▶ **Task objective**
The lines to copy are those with "posts" in them. Pull each one from the entries below.

▶ **Raw data**

***

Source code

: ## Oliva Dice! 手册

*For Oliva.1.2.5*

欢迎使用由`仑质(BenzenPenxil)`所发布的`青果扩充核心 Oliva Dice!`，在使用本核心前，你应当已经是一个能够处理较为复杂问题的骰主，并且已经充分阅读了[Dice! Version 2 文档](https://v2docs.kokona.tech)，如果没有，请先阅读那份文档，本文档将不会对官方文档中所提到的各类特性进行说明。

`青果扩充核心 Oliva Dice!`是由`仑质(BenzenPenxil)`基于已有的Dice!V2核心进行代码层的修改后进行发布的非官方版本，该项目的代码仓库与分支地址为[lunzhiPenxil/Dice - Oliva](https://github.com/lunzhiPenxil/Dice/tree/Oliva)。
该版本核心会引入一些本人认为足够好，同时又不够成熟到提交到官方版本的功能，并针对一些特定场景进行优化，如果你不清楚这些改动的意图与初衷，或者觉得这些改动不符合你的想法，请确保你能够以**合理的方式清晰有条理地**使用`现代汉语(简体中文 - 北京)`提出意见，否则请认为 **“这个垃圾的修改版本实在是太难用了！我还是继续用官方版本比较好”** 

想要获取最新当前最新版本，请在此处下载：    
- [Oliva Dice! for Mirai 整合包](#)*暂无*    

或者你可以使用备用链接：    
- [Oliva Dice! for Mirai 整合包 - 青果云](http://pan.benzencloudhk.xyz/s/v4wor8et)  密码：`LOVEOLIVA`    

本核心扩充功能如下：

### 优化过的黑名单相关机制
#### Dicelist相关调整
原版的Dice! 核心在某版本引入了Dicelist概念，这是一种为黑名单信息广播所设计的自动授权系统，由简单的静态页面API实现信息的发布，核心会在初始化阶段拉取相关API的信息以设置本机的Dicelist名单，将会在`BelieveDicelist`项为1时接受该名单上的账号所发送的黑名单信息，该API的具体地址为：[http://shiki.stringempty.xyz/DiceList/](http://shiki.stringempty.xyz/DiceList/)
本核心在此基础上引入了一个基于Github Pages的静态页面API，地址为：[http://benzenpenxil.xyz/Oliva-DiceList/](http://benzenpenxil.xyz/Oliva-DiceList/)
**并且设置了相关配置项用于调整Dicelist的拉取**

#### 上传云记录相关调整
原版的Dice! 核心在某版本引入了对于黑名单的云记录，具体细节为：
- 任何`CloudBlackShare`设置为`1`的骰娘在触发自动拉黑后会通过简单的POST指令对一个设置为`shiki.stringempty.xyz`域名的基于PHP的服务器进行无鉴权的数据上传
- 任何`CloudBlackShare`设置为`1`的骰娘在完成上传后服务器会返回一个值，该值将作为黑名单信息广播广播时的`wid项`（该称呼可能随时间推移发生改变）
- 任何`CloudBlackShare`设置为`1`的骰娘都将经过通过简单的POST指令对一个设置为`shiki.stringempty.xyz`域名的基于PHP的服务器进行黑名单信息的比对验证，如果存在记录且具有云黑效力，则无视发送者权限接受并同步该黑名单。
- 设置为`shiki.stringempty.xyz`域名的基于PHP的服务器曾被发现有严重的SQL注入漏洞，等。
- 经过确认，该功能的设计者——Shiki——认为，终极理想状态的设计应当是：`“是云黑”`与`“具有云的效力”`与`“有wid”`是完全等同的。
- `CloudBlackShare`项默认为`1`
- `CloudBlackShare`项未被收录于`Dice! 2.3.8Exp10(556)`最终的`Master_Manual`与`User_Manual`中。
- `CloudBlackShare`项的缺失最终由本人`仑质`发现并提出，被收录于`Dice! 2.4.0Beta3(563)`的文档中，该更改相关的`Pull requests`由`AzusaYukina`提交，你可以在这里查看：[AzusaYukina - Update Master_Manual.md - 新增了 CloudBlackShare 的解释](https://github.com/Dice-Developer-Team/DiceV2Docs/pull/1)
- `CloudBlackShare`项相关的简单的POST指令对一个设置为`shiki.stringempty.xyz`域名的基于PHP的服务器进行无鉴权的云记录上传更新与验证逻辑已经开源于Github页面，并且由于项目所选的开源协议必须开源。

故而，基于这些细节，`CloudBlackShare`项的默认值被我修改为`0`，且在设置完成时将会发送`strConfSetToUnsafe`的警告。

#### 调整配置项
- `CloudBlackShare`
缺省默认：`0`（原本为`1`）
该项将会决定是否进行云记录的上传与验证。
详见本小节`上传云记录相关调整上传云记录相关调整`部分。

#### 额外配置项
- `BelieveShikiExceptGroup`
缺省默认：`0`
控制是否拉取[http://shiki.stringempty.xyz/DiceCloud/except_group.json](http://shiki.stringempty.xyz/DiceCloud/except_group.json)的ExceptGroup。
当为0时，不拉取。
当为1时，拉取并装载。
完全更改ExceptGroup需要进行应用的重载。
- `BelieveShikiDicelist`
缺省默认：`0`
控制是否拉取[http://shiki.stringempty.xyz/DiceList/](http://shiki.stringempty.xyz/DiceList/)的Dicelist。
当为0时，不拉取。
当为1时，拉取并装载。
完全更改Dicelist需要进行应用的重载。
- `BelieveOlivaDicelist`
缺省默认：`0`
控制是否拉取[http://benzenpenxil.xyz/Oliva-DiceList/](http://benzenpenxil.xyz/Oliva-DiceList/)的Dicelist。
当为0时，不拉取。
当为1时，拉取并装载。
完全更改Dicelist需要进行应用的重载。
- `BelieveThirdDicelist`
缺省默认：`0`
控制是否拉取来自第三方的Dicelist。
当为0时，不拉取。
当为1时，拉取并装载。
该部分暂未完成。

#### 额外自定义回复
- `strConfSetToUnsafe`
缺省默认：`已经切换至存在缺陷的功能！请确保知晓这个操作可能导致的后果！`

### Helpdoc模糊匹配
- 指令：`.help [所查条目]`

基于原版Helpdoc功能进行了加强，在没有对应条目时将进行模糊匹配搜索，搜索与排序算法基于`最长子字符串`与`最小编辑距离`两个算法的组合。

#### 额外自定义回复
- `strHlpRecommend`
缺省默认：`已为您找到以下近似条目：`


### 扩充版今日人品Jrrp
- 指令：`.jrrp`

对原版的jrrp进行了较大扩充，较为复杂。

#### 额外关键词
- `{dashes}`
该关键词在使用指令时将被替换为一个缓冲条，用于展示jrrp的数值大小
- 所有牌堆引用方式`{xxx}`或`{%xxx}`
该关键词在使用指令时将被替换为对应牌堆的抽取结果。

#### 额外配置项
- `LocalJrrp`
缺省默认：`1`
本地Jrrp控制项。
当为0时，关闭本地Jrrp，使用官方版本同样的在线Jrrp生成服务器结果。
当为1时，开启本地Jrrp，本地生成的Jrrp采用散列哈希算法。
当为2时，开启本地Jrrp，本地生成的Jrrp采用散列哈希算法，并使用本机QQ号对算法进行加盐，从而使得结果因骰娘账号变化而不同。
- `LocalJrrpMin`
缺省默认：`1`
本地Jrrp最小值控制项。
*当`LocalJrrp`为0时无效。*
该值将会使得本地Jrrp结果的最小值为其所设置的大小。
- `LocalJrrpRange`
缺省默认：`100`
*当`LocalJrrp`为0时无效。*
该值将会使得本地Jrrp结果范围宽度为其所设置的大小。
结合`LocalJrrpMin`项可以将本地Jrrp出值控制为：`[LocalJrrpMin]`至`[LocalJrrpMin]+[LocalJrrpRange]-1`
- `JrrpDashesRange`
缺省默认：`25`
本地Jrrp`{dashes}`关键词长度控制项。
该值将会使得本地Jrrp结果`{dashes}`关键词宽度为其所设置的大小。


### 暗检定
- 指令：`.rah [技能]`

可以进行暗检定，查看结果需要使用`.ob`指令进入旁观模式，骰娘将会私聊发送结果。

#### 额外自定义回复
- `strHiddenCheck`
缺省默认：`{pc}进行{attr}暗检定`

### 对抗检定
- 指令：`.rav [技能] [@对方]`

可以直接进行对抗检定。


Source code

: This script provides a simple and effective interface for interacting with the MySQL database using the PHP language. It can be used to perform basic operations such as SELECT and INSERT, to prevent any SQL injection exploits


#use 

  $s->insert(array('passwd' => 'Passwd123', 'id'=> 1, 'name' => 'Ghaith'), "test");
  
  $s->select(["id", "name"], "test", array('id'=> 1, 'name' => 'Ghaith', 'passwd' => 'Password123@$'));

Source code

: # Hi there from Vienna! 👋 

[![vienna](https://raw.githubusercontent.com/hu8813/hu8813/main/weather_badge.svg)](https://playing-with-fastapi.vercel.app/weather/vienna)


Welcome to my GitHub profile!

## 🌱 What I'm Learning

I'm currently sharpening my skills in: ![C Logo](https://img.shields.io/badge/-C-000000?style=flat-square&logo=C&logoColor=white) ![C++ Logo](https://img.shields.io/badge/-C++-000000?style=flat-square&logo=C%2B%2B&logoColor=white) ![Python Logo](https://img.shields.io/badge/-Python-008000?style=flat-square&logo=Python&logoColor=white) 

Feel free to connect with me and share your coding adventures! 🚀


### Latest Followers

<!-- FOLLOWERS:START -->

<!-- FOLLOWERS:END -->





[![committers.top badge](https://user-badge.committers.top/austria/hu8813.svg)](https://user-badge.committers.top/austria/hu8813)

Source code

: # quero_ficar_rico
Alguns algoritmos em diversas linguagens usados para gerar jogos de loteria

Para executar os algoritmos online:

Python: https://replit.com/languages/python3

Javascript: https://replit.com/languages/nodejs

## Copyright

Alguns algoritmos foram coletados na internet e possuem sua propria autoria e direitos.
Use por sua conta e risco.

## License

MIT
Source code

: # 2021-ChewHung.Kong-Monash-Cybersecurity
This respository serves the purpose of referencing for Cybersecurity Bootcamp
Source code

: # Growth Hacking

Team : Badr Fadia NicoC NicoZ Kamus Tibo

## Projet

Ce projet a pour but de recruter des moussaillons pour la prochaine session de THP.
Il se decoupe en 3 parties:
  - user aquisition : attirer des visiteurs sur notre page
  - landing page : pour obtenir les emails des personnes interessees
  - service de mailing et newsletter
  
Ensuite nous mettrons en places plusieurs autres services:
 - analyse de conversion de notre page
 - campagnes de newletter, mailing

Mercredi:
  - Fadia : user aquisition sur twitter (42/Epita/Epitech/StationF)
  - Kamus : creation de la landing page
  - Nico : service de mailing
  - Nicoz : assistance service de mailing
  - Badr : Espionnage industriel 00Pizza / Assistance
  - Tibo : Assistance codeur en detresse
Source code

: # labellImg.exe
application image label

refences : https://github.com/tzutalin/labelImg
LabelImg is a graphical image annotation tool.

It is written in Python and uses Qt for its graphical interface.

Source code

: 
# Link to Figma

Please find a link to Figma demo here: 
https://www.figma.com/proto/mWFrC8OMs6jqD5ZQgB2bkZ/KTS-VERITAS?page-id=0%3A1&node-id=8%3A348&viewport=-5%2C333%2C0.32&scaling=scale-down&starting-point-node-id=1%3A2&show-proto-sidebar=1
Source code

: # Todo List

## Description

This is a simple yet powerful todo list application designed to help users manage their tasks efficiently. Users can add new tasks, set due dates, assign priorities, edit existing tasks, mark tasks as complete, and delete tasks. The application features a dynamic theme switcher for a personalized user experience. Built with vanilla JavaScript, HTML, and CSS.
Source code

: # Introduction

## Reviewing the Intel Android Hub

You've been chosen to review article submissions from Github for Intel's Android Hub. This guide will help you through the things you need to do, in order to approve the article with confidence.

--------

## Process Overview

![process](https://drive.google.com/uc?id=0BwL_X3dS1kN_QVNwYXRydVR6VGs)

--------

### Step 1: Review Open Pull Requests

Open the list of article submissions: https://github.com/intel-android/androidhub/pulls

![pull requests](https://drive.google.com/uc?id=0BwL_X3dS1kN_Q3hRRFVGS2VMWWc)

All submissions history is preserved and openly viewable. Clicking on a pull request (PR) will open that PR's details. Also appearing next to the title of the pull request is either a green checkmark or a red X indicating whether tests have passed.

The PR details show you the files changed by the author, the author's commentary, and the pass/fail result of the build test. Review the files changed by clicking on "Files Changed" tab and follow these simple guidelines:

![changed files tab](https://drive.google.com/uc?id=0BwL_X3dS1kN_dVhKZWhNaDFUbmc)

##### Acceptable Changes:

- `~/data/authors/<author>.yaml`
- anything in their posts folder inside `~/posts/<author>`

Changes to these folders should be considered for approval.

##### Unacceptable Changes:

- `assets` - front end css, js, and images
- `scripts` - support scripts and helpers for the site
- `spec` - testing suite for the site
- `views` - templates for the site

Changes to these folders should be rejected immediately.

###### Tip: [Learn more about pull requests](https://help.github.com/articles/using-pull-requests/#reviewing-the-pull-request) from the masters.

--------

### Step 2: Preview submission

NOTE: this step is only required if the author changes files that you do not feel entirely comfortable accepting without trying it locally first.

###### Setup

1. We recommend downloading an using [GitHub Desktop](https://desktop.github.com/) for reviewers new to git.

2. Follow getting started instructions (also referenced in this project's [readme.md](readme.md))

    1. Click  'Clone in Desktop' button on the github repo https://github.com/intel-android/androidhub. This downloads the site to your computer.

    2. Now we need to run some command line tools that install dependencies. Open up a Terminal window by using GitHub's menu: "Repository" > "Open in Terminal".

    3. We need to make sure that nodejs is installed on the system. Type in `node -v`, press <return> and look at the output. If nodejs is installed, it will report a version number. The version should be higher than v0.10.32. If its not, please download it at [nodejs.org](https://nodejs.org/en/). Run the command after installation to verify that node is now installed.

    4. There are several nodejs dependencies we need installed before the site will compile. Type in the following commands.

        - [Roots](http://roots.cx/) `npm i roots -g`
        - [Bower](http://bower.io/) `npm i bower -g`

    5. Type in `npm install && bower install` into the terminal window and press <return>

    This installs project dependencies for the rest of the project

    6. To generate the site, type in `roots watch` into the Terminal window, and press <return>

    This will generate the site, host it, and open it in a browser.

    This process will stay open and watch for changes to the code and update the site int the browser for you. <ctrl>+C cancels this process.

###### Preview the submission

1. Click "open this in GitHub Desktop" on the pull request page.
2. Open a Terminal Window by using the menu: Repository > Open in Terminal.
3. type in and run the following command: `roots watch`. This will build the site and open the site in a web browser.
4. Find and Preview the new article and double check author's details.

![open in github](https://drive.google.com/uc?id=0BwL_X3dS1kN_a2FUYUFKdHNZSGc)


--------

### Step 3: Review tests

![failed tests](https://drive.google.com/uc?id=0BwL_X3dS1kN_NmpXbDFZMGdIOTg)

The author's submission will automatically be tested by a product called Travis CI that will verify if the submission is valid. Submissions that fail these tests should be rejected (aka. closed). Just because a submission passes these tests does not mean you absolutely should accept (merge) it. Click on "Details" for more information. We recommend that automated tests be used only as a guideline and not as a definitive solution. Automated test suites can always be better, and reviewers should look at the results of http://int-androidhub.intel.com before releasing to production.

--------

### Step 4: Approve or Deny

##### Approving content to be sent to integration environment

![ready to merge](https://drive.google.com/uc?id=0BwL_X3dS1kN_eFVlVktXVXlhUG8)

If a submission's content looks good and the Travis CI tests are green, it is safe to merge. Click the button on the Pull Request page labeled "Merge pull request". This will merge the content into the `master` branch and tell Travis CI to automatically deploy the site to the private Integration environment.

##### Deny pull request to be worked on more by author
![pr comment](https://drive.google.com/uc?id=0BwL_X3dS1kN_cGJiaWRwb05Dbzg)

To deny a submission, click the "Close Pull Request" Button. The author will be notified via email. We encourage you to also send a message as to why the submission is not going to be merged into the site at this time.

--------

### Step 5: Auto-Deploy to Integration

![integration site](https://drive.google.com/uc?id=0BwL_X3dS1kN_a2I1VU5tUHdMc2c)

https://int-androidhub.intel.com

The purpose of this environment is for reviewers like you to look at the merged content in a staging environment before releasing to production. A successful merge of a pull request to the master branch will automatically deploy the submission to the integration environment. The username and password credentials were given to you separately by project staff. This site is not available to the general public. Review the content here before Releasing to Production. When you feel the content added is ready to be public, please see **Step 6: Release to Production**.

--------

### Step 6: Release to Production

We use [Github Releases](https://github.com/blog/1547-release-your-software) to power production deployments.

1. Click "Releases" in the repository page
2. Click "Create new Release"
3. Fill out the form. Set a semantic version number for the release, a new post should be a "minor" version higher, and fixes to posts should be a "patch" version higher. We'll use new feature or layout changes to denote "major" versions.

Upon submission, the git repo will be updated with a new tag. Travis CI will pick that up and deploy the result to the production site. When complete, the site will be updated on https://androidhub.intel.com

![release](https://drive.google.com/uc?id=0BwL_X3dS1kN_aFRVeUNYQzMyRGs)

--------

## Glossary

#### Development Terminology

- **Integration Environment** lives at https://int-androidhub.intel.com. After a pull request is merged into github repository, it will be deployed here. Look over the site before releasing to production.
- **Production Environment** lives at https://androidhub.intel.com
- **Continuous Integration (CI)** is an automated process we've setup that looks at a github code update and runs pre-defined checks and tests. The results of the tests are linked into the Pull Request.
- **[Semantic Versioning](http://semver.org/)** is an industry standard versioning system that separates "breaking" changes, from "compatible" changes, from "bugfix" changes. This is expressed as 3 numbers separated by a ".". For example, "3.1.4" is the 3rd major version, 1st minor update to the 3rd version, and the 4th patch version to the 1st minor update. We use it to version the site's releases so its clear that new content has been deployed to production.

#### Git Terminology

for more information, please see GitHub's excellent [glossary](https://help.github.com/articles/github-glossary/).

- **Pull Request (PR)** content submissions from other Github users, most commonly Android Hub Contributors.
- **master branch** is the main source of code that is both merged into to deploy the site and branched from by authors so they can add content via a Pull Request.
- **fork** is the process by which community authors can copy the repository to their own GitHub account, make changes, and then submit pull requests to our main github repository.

***

▶ **Answer area**
- anything in their posts folder inside `~/posts/<author>`
3. Fill out the form. Set a semantic version number for the release, a new post should be a "minor" version higher, and fixes to posts should be a "patch" version higher. We'll use new feature or layout changes to denote "major" versions.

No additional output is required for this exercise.